Over time (4-8 weeks on average) the post-synaptic receptors adjust to the
"new normal" levels of serotonin that they see in the synaptic space. This
adjustment might even be key to some of the therapeutic effects of SSRIs, as
some serotonin circuits may be too active in depressed or anxious patients,
but the chronic SSRI administration quiets those receptors down, somewhat
counter-intuitively. The big problem here is that until those receptors
compensate, the patient may actually feel _worse_ in the short-term. (Note
that some patients actually feel substantially _better_ during this phase, so
please don't take this as a given). In the worst-case, depression or anxiety
are actually worsened temporarily, combined with an increased energy due to
the SSRI's activating effects. At the extreme worst-case scenario, this can
lead to suicidal ideation, and for whatever reason this is more common in
teenagers.

I wrote all of this out because the HN crowd tends to want to know how things
work behind the scenes or under the hood when making decisions for themselves.

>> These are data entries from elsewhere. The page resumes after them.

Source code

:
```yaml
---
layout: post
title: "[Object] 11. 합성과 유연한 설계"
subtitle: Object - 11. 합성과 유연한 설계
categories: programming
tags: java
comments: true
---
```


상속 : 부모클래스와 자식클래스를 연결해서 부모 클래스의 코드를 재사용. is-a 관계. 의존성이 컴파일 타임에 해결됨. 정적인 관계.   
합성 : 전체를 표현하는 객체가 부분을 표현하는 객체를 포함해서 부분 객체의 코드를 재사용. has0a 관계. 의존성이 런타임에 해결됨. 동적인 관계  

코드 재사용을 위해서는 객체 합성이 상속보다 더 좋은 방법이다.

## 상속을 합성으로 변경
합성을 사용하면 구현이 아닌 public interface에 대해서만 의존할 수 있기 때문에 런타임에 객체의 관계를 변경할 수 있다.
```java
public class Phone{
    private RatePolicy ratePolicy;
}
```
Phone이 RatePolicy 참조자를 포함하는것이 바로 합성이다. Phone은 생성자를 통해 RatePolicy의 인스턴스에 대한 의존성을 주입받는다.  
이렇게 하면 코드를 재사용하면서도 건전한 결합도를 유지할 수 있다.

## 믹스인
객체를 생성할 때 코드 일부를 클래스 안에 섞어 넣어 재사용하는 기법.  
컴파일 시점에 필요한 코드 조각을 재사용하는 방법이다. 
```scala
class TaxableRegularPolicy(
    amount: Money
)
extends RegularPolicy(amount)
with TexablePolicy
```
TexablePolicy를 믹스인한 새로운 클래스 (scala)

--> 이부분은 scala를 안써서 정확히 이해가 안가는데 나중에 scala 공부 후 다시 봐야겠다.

My goal is not to suggest that everyone who experiences depression should be
on SSRIs, because I actually feel that medication is probably best reserved as
a first-line treatment for moderate to severe depression. Instead, my goal is
to keep everyone informed such that they can work with their doctor to find
the best treatment for themselves without unnecessarily fearing SSRIs due to
these deplorable actions of drug companies a few years ago.

If you're feeling depressed, work with your doctor to find a solution. If you
question your doctor's decision, see someone else. But it's important to
explore all options if depression is taking a toll on your life, and if you
choose to go the SSRI route then be aware that therapeutic effects are 4-8
weeks out, at least, and talk to your doctor right away if you're concerned.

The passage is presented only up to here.